Problem:
Please set down every line of the records below exactly, without the pictures.

Data to use:
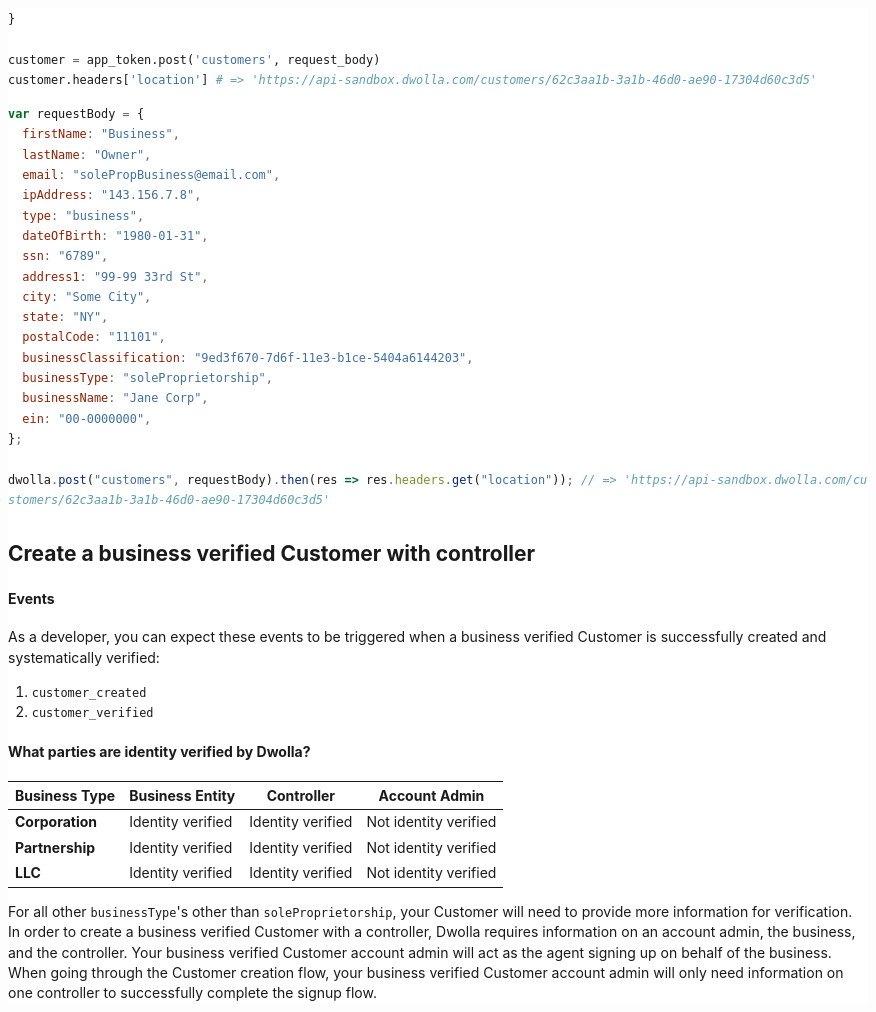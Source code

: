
 ```python create_business_customer.py
}

customer = app_token.post('customers', request_body)
customer.headers['location'] # => 'https://api-sandbox.dwolla.com/customers/62c3aa1b-3a1b-46d0-ae90-17304d60c3d5'
```

```javascript create_business_customer.js
var requestBody = {
  firstName: "Business",
  lastName: "Owner",
  email: "solePropBusiness@email.com",
  ipAddress: "143.156.7.8",
  type: "business",
  dateOfBirth: "1980-01-31",
  ssn: "6789",
  address1: "99-99 33rd St",
  city: "Some City",
  state: "NY",
  postalCode: "11101",
  businessClassification: "9ed3f670-7d6f-11e3-b1ce-5404a6144203",
  businessType: "soleProprietorship",
  businessName: "Jane Corp",
  ein: "00-0000000",
};

dwolla.post("customers", requestBody).then(res => res.headers.get("location")); // => 'https://api-sandbox.dwolla.com/customers/62c3aa1b-3a1b-46d0-ae90-17304d60c3d5'
```

</CodeGroup>

## Create a business verified Customer with controller

#### Events

As a developer, you can expect these events to be triggered when a business verified Customer is successfully created and systematically verified:

1. `customer_created`
2. `customer_verified`

#### What parties are identity verified by Dwolla?

| Business Type   | Business Entity   | Controller        | Account Admin         |
| --------------- | ----------------- | ----------------- | --------------------- |
| **Corporation** | Identity verified | Identity verified | Not identity verified |
| **Partnership** | Identity verified | Identity verified | Not identity verified |
| **LLC**         | Identity verified | Identity verified | Not identity verified |

For all other `businessType`'s other than `soleProprietorship`, your Customer will need to provide more information for verification. In order to create a business verified Customer with a controller, Dwolla requires information on an account admin, the business, and the controller. Your business verified Customer account admin will act as the agent signing up on behalf of the business. When going through the Customer creation flow, your business verified Customer account admin will only need information on one controller to successfully complete the signup flow.
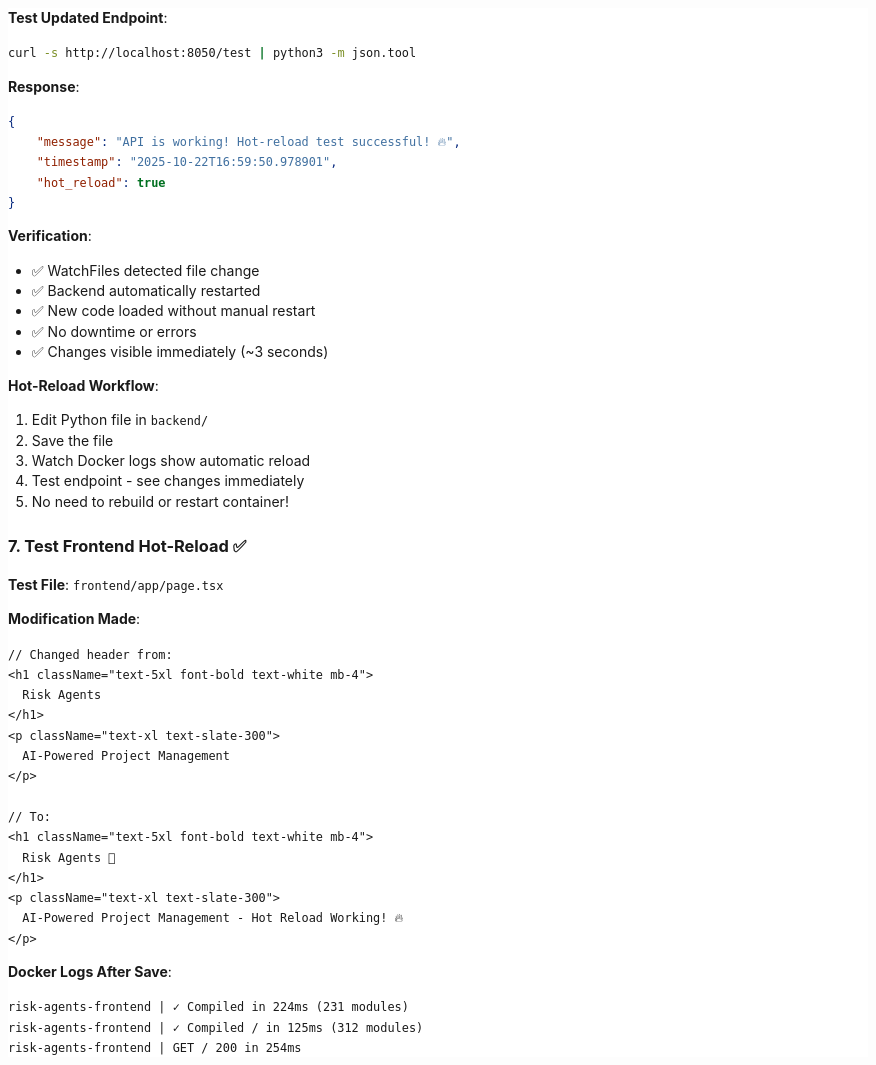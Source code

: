 **Test Updated Endpoint**:
```bash
curl -s http://localhost:8050/test | python3 -m json.tool
```

**Response**:
```json
{
    "message": "API is working! Hot-reload test successful! 🔥",
    "timestamp": "2025-10-22T16:59:50.978901",
    "hot_reload": true
}
```

**Verification**:
- ✅ WatchFiles detected file change
- ✅ Backend automatically restarted
- ✅ New code loaded without manual restart
- ✅ No downtime or errors
- ✅ Changes visible immediately (~3 seconds)

**Hot-Reload Workflow**:
1. Edit Python file in `backend/`
2. Save the file
3. Watch Docker logs show automatic reload
4. Test endpoint - see changes immediately
5. No need to rebuild or restart container!

### 7. Test Frontend Hot-Reload ✅

**Test File**: `frontend/app/page.tsx`

**Modification Made**:
```tsx
// Changed header from:
<h1 className="text-5xl font-bold text-white mb-4">
  Risk Agents
</h1>
<p className="text-xl text-slate-300">
  AI-Powered Project Management
</p>

// To:
<h1 className="text-5xl font-bold text-white mb-4">
  Risk Agents 🚀
</h1>
<p className="text-xl text-slate-300">
  AI-Powered Project Management - Hot Reload Working! 🔥
</p>
```

**Docker Logs After Save**:
```
risk-agents-frontend | ✓ Compiled in 224ms (231 modules)
risk-agents-frontend | ✓ Compiled / in 125ms (312 modules)
risk-agents-frontend | GET / 200 in 254ms
```

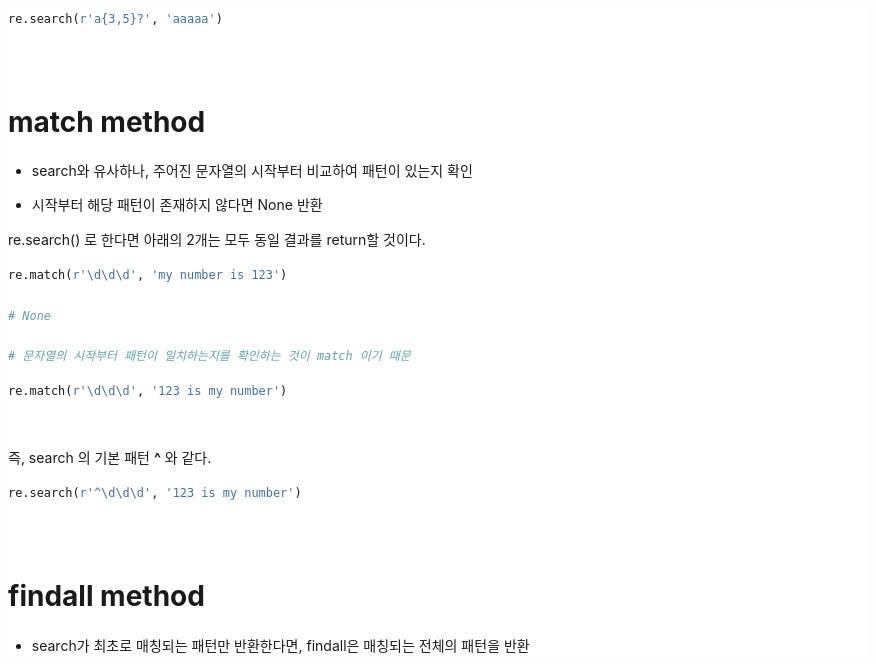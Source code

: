 

```python
re.search(r'a{3,5}?', 'aaaaa')
```

<pre>
<re.Match object; span=(0, 3), match='aaa'>
</pre>
# **match method** 

 

 - search와 유사하나, 주어진 문자열의 시작부터 비교하여 패턴이 있는지 확인

 

 

 - 시작부터 해당 패턴이 존재하지 않다면 None 반환


re.search() 로 한다면 아래의 2개는 모두 동일 결과를 return할 것이다.



```python
re.match(r'\d\d\d', 'my number is 123')

# None 

# 문자열의 시작부터 패턴이 일치하는지를 확인하는 것이 match 이기 때문
```


```python
re.match(r'\d\d\d', '123 is my number')
```

<pre>
<re.Match object; span=(0, 3), match='123'>
</pre>
즉, search 의 기본 패턴 **^** 와 같다.



```python
re.search(r'^\d\d\d', '123 is my number')
```

<pre>
<re.Match object; span=(0, 3), match='123'>
</pre>
# **findall method**

 

 - search가 최초로 매칭되는 패턴만 반환한다면, findall은 매칭되는 전체의 패턴을 반환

Written response:
Source code

:
 ```python create_business_customer.py
}

customer = app_token.post('customers', request_body)
customer.headers['location'] # => 'https://api-sandbox.dwolla.com/customers/62c3aa1b-3a1b-46d0-ae90-17304d60c3d5'
```

```javascript create_business_customer.js
var requestBody = {
  firstName: "Business",
  lastName: "Owner",
  email: "solePropBusiness@email.com",
  ipAddress: "143.156.7.8",
  type: "business",
  dateOfBirth: "1980-01-31",
  ssn: "6789",
  address1: "99-99 33rd St",
  city: "Some City",
  state: "NY",
  postalCode: "11101",
  businessClassification: "9ed3f670-7d6f-11e3-b1ce-5404a6144203",
  businessType: "soleProprietorship",
  businessName: "Jane Corp",
  ein: "00-0000000",
};

dwolla.post("customers", requestBody).then(res => res.headers.get("location")); // => 'https://api-sandbox.dwolla.com/customers/62c3aa1b-3a1b-46d0-ae90-17304d60c3d5'
```

</CodeGroup>

## Create a business verified Customer with controller

#### Events

As a developer, you can expect these events to be triggered when a business verified Customer is successfully created and systematically verified:

1. `customer_created`
2. `customer_verified`

#### What parties are identity verified by Dwolla?

| Business Type   | Business Entity   | Controller        | Account Admin         |
| --------------- | ----------------- | ----------------- | --------------------- |
| **Corporation** | Identity verified | Identity verified | Not identity verified |
| **Partnership** | Identity verified | Identity verified | Not identity verified |
| **LLC**         | Identity verified | Identity verified | Not identity verified |

For all other `businessType`'s other than `soleProprietorship`, your Customer will need to provide more information for verification. In order to create a business verified Customer with a controller, Dwolla requires information on an account admin, the business, and the controller. Your business verified Customer account admin will act as the agent signing up on behalf of the business. When going through the Customer creation flow, your business verified Customer account admin will only need information on one controller to successfully complete the signup flow.
Source code

: **Test Updated Endpoint**:
```bash
curl -s http://localhost:8050/test | python3 -m json.tool
```

**Response**:
```json
{
    "message": "API is working! Hot-reload test successful! 🔥",
    "timestamp": "2025-10-22T16:59:50.978901",
    "hot_reload": true
}
```

**Verification**:
- ✅ WatchFiles detected file change
- ✅ Backend automatically restarted
- ✅ New code loaded without manual restart
- ✅ No downtime or errors
- ✅ Changes visible immediately (~3 seconds)

**Hot-Reload Workflow**:
1. Edit Python file in `backend/`
2. Save the file
3. Watch Docker logs show automatic reload
4. Test endpoint - see changes immediately
5. No need to rebuild or restart container!

### 7. Test Frontend Hot-Reload ✅

**Test File**: `frontend/app/page.tsx`

**Modification Made**:
```tsx
// Changed header from:
<h1 className="text-5xl font-bold text-white mb-4">
  Risk Agents
</h1>
<p className="text-xl text-slate-300">
  AI-Powered Project Management
</p>

// To:
<h1 className="text-5xl font-bold text-white mb-4">
  Risk Agents 🚀
</h1>
<p className="text-xl text-slate-300">
  AI-Powered Project Management - Hot Reload Working! 🔥
</p>
```

**Docker Logs After Save**:
```
risk-agents-frontend | ✓ Compiled in 224ms (231 modules)
risk-agents-frontend | ✓ Compiled / in 125ms (312 modules)
risk-agents-frontend | GET / 200 in 254ms
```

Source code

: 

```python
re.search(r'a{3,5}?', 'aaaaa')
```

<pre>
<re.Match object; span=(0, 3), match='aaa'>
</pre>
# **match method** 

 

 - search와 유사하나, 주어진 문자열의 시작부터 비교하여 패턴이 있는지 확인

 

 

 - 시작부터 해당 패턴이 존재하지 않다면 None 반환


re.search() 로 한다면 아래의 2개는 모두 동일 결과를 return할 것이다.



```python
re.match(r'\d\d\d', 'my number is 123')

# None 

# 문자열의 시작부터 패턴이 일치하는지를 확인하는 것이 match 이기 때문
```


```python
re.match(r'\d\d\d', '123 is my number')
```

<pre>
<re.Match object; span=(0, 3), match='123'>
</pre>
즉, search 의 기본 패턴 **^** 와 같다.



```python
re.search(r'^\d\d\d', '123 is my number')
```

<pre>
<re.Match object; span=(0, 3), match='123'>
</pre>
# **findall method**

 

 - search가 최초로 매칭되는 패턴만 반환한다면, findall은 매칭되는 전체의 패턴을 반환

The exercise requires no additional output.